Trainor, who served as the campaign’s communications director and acting manager during that time, told BuzzFeed News that he was informed of the committee’s request because during his time on the campaign, his personal cell phone was “a primary point of contact” for those looking to reach Stein or the campaign. That included producers from RT News, the Russian state-funded media company, who booked Stein for several appearances, Trainor said.

“Then I was told by Jill just to wait for further instructions,” Trainor said, adding that he was told the campaign would contact him in the next week with instructions, presumably from the Senate Intelligence Committee, for executing the document search, including precise search terms. That has not happened yet, Trainor said.

Trainor, who has done on-and-off work for Stein since formally leaving the campaign in 2015, said he is inclined to cooperate with the committee’s request but wants to first seek legal counsel. He said he believes Stein plans to comply as well and post the documents on her own website “in an effort to show complete transparency and kind of wage her own war against [...] what I imagine she thinks is an overblown investigation into collusion.”

Stein did not immediately respond to a request for comment. A spokesperson for North Carolina Sen. Richard Burr, the committee’s chairman, declined to comment.

Stein has not previously been a major focus during the Russia investigations on Capitol Hill, but her name has surfaced occasionally. The Senate Judiciary mentioned her in a letter to Donald Trump Jr. in July, requesting copies of “all communications to, from, or copied” to the president’s son that related to Stein and a long list of other, more prominent figures in the investigations.

Trainor said he would be surprised if Stein ever communicated with Trump Jr., who participated in an interview with the Senate Intelligence Committee behind closed doors for more than nine hours last Wednesday. “Don Jr. has been incredibly cooperative with the committee,” Burr said Thursday.

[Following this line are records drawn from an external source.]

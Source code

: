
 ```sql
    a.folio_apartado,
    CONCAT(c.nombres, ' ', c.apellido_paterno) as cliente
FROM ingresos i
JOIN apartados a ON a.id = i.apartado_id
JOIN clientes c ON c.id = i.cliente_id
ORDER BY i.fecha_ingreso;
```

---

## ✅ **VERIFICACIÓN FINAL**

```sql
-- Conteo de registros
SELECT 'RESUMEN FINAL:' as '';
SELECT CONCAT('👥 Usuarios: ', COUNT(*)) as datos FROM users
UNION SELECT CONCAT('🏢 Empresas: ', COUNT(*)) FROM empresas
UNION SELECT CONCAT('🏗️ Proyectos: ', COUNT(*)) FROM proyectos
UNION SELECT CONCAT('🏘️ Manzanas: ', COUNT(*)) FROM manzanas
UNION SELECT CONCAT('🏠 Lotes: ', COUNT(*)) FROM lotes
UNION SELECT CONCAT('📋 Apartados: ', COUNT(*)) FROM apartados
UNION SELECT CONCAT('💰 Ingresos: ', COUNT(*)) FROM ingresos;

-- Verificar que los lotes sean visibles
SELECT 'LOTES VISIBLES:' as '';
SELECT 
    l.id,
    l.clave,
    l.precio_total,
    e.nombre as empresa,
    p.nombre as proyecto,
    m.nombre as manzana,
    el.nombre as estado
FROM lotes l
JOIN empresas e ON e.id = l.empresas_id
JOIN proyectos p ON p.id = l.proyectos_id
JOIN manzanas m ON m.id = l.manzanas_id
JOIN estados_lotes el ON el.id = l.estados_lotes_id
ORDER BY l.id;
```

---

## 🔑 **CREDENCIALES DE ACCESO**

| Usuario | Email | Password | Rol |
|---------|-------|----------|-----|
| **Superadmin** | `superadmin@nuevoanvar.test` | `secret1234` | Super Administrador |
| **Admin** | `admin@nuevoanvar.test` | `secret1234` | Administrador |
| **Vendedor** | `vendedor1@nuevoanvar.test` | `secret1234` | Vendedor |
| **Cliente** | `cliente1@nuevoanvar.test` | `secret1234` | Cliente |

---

Stein’s name has also come up in the context of a 2015 dinner hosted by RT in Moscow. Stein sat at the same table as Russian President Vladimir Putin and Michael Flynn, who served as Donald Trump’s first White House national security adviser until he was ousted just 24 days into the job. Flynn recently pleaded guilty to lying to the FBI about his contacts with the Russian ambassador and agreed to cooperate with special counsel Robert Mueller, who is conducting a criminal investigation into potential collusion between the Trump campaign and Russia.

Trainor said he expects the Senate Intelligence Committee will want to know more about the Moscow dinner, but that he wasn’t employed by the campaign at that time and therefore wouldn’t have any documents related to the event. Stein has said that unlike Flynn, she was not paid to attend the dinner and paid for her own travel costs.

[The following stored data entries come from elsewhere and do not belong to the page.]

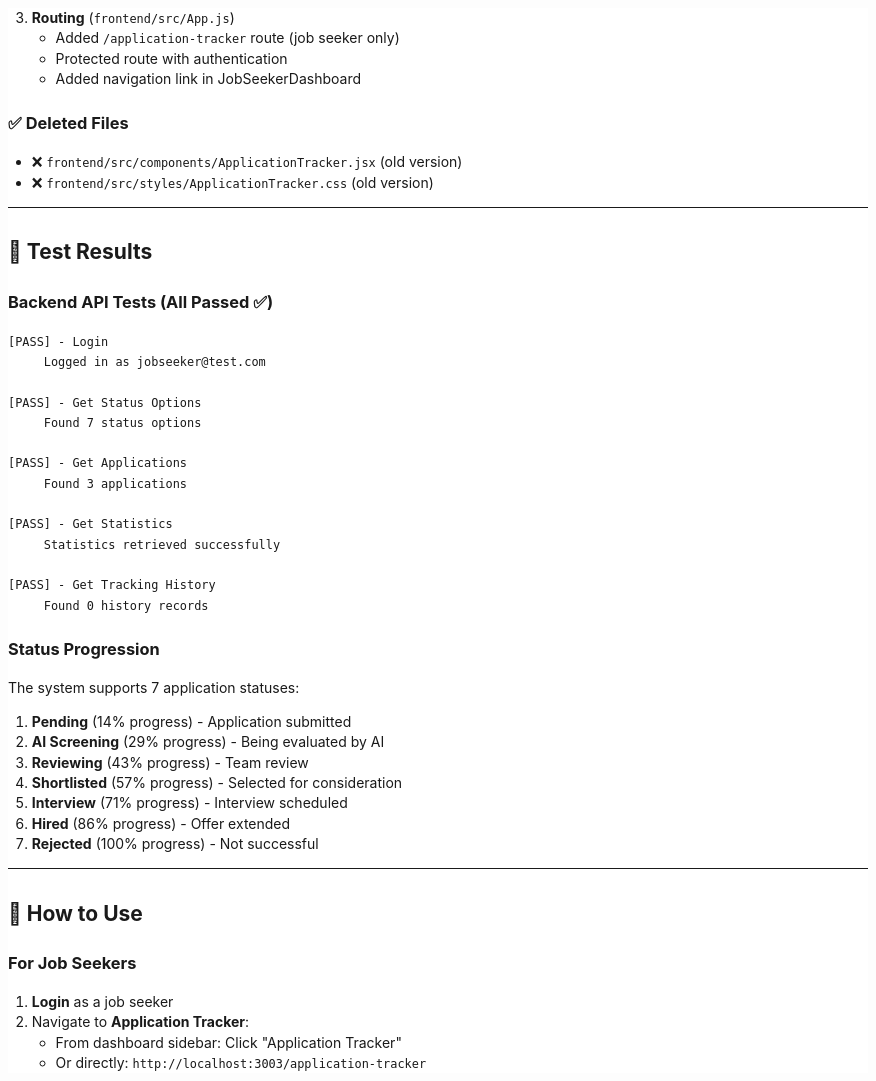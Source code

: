 3. **Routing** (`frontend/src/App.js`)
   - Added `/application-tracker` route (job seeker only)
   - Protected route with authentication
   - Added navigation link in JobSeekerDashboard

### ✅ Deleted Files

- ❌ `frontend/src/components/ApplicationTracker.jsx` (old version)
- ❌ `frontend/src/styles/ApplicationTracker.css` (old version)

---

## 🧪 Test Results

### Backend API Tests (All Passed ✅)

```
[PASS] - Login
     Logged in as jobseeker@test.com

[PASS] - Get Status Options
     Found 7 status options

[PASS] - Get Applications
     Found 3 applications

[PASS] - Get Statistics
     Statistics retrieved successfully

[PASS] - Get Tracking History
     Found 0 history records
```

### Status Progression

The system supports 7 application statuses:

1. **Pending** (14% progress) - Application submitted
2. **AI Screening** (29% progress) - Being evaluated by AI
3. **Reviewing** (43% progress) - Team review
4. **Shortlisted** (57% progress) - Selected for consideration
5. **Interview** (71% progress) - Interview scheduled
6. **Hired** (86% progress) - Offer extended
7. **Rejected** (100% progress) - Not successful

---

## 🚀 How to Use

### For Job Seekers

1. **Login** as a job seeker
2. Navigate to **Application Tracker**:
   - From dashboard sidebar: Click "Application Tracker"
   - Or directly: `http://localhost:3003/application-tracker`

Trainor said he believes the committee is primarily interested in Stein’s appearances on RT, “vilifying anyone who’s ever appeared on or talked with anyone on the RT network.”

A January assessment from the Intelligence Community on Russian election meddling called RT a “propaganda outlet.” And the Justice Department recently ordered RT to register as an agent of the Russian government.

Trainor, who said he has made appearances on RT himself, contests that characterization. “There’s a lot of smoke around RT and not a lot of fire,” he said. Trainor also believes Intelligence Community assessment refers to his own documentary about Occupy Wall Street, though not by name, in a section about RT’s alleged attempts to “fuel discontent” in the US — something he called a “body blow.” He said the documentary, American Autumn, fits the description of the film cited in the assessment and was airing on RT at the time.

The Senate Intelligence Committee’s investigation is now entering the homestretch, with its leaders hoping to wrap up interviews with witnesses early in the new year and release a report before the primaries for the 2018 midterm elections begin. (Buzzfeed)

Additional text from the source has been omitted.